Work to complete
Consider the data that follows and state how many lines contain the string "tokens", using the number alone.

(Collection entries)
....
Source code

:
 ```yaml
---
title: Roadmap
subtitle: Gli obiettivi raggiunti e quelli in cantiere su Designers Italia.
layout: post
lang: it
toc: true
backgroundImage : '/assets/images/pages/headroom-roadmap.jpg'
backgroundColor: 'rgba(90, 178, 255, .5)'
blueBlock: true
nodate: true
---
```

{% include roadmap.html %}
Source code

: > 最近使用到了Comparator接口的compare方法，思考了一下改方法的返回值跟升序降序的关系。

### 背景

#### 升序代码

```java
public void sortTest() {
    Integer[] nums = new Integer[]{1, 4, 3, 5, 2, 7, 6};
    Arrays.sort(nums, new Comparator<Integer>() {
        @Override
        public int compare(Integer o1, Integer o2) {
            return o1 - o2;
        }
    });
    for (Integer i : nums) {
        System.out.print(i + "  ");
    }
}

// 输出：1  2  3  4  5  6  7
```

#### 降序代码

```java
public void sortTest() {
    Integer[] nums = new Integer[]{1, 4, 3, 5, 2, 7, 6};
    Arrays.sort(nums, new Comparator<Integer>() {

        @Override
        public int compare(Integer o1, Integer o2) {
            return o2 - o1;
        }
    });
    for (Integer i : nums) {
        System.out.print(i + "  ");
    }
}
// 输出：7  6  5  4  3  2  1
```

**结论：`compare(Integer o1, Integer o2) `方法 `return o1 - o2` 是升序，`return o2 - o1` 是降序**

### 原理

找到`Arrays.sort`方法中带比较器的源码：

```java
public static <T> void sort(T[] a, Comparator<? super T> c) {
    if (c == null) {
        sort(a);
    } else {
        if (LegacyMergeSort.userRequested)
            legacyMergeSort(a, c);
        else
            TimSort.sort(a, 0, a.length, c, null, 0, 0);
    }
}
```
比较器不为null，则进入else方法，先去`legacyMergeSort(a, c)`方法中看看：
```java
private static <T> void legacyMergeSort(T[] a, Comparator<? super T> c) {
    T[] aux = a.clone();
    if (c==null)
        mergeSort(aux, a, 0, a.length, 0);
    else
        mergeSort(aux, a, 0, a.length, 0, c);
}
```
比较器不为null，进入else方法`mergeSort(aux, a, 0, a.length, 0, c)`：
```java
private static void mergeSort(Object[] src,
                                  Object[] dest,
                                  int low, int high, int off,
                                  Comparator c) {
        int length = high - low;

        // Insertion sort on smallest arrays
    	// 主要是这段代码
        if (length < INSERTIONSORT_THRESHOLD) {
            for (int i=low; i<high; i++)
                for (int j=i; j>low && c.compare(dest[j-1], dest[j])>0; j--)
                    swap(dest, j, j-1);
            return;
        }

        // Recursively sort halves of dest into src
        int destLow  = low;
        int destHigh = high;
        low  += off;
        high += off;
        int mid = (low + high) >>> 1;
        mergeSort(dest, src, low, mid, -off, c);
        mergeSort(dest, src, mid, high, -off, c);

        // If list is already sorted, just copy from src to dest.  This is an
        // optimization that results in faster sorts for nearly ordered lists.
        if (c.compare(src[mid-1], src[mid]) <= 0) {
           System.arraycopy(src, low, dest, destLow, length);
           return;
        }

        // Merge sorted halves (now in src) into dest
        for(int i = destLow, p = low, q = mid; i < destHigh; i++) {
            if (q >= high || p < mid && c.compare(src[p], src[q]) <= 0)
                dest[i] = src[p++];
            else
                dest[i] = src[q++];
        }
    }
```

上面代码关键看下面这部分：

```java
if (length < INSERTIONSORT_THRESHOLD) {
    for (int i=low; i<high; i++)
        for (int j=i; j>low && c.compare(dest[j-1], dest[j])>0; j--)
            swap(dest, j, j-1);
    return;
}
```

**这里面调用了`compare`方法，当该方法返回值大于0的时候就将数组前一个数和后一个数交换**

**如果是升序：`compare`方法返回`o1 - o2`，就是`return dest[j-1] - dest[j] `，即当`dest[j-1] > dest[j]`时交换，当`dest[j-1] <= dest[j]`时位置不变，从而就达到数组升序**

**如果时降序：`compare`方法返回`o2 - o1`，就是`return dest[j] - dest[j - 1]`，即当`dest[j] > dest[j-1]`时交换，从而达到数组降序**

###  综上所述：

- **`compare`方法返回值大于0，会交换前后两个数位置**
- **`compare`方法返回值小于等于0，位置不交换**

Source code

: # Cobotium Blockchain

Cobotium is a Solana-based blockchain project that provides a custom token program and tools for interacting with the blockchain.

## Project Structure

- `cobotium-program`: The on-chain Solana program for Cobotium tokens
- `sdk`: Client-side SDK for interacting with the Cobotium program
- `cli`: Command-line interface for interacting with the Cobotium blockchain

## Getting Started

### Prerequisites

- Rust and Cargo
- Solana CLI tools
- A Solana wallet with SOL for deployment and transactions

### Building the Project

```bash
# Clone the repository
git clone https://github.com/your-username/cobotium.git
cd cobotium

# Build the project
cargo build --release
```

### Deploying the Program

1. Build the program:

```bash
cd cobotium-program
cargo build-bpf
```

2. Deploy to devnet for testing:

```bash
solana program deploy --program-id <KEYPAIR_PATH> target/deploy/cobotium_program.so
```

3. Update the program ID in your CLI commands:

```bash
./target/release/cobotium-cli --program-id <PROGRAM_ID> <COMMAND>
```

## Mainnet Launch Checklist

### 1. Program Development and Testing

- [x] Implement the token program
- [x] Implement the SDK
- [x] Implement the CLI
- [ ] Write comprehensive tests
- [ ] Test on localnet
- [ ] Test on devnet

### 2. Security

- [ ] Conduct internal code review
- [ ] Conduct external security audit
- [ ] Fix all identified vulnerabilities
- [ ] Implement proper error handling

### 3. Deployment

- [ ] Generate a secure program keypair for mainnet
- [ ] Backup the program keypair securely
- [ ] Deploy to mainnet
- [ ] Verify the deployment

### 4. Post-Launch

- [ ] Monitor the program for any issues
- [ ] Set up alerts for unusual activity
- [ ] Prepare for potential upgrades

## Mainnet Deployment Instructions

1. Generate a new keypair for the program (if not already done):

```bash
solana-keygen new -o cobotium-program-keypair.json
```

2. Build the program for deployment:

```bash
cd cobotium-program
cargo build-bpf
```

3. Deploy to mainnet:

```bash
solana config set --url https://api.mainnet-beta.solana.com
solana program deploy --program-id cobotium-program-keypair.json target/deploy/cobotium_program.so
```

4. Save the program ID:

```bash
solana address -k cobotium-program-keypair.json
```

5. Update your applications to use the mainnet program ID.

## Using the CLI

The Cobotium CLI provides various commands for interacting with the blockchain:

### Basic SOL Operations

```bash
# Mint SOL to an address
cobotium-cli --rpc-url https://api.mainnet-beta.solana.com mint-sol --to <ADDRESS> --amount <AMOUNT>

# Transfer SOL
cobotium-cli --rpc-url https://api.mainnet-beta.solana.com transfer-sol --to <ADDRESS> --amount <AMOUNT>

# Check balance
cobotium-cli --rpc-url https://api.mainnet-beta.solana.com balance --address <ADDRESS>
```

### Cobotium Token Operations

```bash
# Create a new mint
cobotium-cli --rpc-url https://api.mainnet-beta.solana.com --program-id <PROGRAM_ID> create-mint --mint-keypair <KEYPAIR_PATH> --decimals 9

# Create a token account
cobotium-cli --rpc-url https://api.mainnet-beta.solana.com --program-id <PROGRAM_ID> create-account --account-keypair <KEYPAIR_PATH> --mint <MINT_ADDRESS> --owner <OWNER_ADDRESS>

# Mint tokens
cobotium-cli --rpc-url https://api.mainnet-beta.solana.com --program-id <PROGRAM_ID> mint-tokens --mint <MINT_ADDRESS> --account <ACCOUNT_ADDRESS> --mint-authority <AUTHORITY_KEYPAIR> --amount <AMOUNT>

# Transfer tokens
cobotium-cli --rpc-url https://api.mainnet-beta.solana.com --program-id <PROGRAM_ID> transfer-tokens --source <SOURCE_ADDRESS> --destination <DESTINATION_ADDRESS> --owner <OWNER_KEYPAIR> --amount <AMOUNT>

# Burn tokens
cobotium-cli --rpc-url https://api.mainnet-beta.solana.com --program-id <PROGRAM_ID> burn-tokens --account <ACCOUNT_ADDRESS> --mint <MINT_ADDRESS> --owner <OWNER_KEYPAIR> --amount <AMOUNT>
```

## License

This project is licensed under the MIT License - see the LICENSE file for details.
....
Exercise result
7